Engelhart bevindt zich op een zachte dag laat september op de veerboot die het vaste land, te weten de provinciestad aan zee, verbindt met het oude eiland.
Engelhart bevindt zich niet zomaar aan boord van de veerboot, zoals hij zelden iets zomaar doet. Na maanden en maanden heeft Engelhart eindelijk de juiste omstandigheid gevonden om Dagen van van Putten naar behoren te redigeren. Engelhart zijn dagen nu, zitten behoorlijk vol; heel vol zelfs.
Op een prachtige zomerse dag, nu enkele weken geleden, besloot Engelhart eens een fietstochtje over het oude eiland te maken; zo belandt Engelhart op de veerboot, en vrijwel onmiddellijk nadat Engelhart aan boord was gestapt om plaats te nemen aan een tafeltje, met raam dat uitzicht bood over zee, begreep hij dat Engelhart gevonden had wat Engelhart zocht: zonder te zoeken.
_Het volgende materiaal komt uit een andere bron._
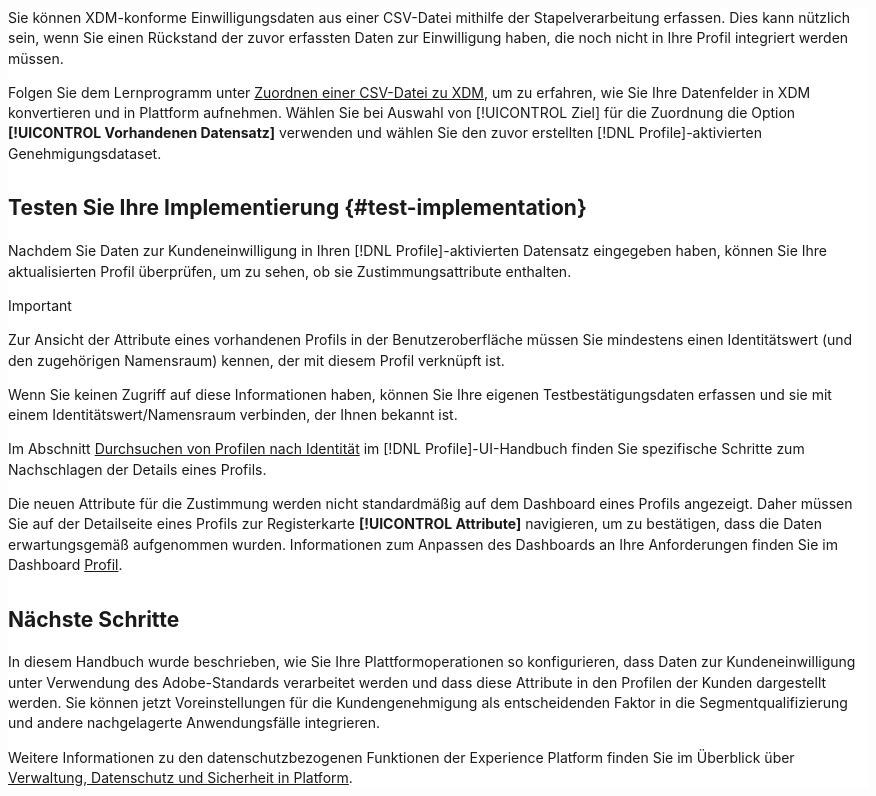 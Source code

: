 Sie können XDM-konforme Einwilligungsdaten aus einer CSV-Datei mithilfe der Stapelverarbeitung erfassen. Dies kann nützlich sein, wenn Sie einen Rückstand der zuvor erfassten Daten zur Einwilligung haben, die noch nicht in Ihre Profil integriert werden müssen.

Folgen Sie dem Lernprogramm unter [Zuordnen einer CSV-Datei zu XDM](../../../../ingestion/tutorials/map-a-csv-file.md), um zu erfahren, wie Sie Ihre Datenfelder in XDM konvertieren und in Plattform aufnehmen. Wählen Sie bei Auswahl von [!UICONTROL Ziel] für die Zuordnung die Option **[!UICONTROL Vorhandenen Datensatz]** verwenden und wählen Sie den zuvor erstellten [!DNL Profile]-aktivierten Genehmigungsdataset.

## Testen Sie Ihre Implementierung {#test-implementation}

Nachdem Sie Daten zur Kundeneinwilligung in Ihren [!DNL Profile]-aktivierten Datensatz eingegeben haben, können Sie Ihre aktualisierten Profil überprüfen, um zu sehen, ob sie Zustimmungsattribute enthalten.

>[!IMPORTANT]
>
>Zur Ansicht der Attribute eines vorhandenen Profils in der Benutzeroberfläche müssen Sie mindestens einen Identitätswert (und den zugehörigen Namensraum) kennen, der mit diesem Profil verknüpft ist.
>
>Wenn Sie keinen Zugriff auf diese Informationen haben, können Sie Ihre eigenen Testbestätigungsdaten erfassen und sie mit einem Identitätswert/Namensraum verbinden, der Ihnen bekannt ist.

Im Abschnitt [Durchsuchen von Profilen nach Identität](../../../../profile/ui/user-guide.md#browse) im [!DNL Profile]-UI-Handbuch finden Sie spezifische Schritte zum Nachschlagen der Details eines Profils.

Die neuen Attribute für die Zustimmung werden nicht standardmäßig auf dem Dashboard eines Profils angezeigt. Daher müssen Sie auf der Detailseite eines Profils zur Registerkarte **[!UICONTROL Attribute]** navigieren, um zu bestätigen, dass die Daten erwartungsgemäß aufgenommen wurden. Informationen zum Anpassen des Dashboards an Ihre Anforderungen finden Sie im Dashboard [Profil](../../../../profile/ui/profile-dashboard.md).



## Nächste Schritte

In diesem Handbuch wurde beschrieben, wie Sie Ihre Plattformoperationen so konfigurieren, dass Daten zur Kundeneinwilligung unter Verwendung des Adobe-Standards verarbeitet werden und dass diese Attribute in den Profilen der Kunden dargestellt werden. Sie können jetzt Voreinstellungen für die Kundengenehmigung als entscheidenden Faktor in die Segmentqualifizierung und andere nachgelagerte Anwendungsfälle integrieren.

Weitere Informationen zu den datenschutzbezogenen Funktionen der Experience Platform finden Sie im Überblick über [Verwaltung, Datenschutz und Sicherheit in Platform](../../overview.md).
De fietstocht werd overweldigend.
Niet veel later bezorgde Engelhart zich een honderdovertochtenkaart, vanwege een eenvoudig plan, door Engelhart zelf uitgedokterd: vier maal per week maandag, dinsdag, donderdag en vrijdag op de boot, net zo lang heen en weer totdat Engelhart tevreden is over het redigeerwerk van Dagen van Van Putten. Dan het oude eiland nog even op, of vanuit de provinciestad aan zee, over de dijk, door de duinen naar het kleine dorp aan zee te fietsen.
Geachte lezer, hier houdt het op. Engelhart heeft geen tijd meer. Dat probeert hij u te zeggen, maar hij kan het bijna niet. Hij laat u zeggen dat u voor een klein jaar zijn volste en meest betrokken aandacht heeft genoten. Hij moet verder, en u ook. Maar wij zullen elkaar opnieuw ontmoeten, laat hij u zeggen, Engelhart weet niet waar, noch wanneer, maar wij zullen elkaar opnieuw ontmoeten op, zegt hij, zomaar een zonnige dag.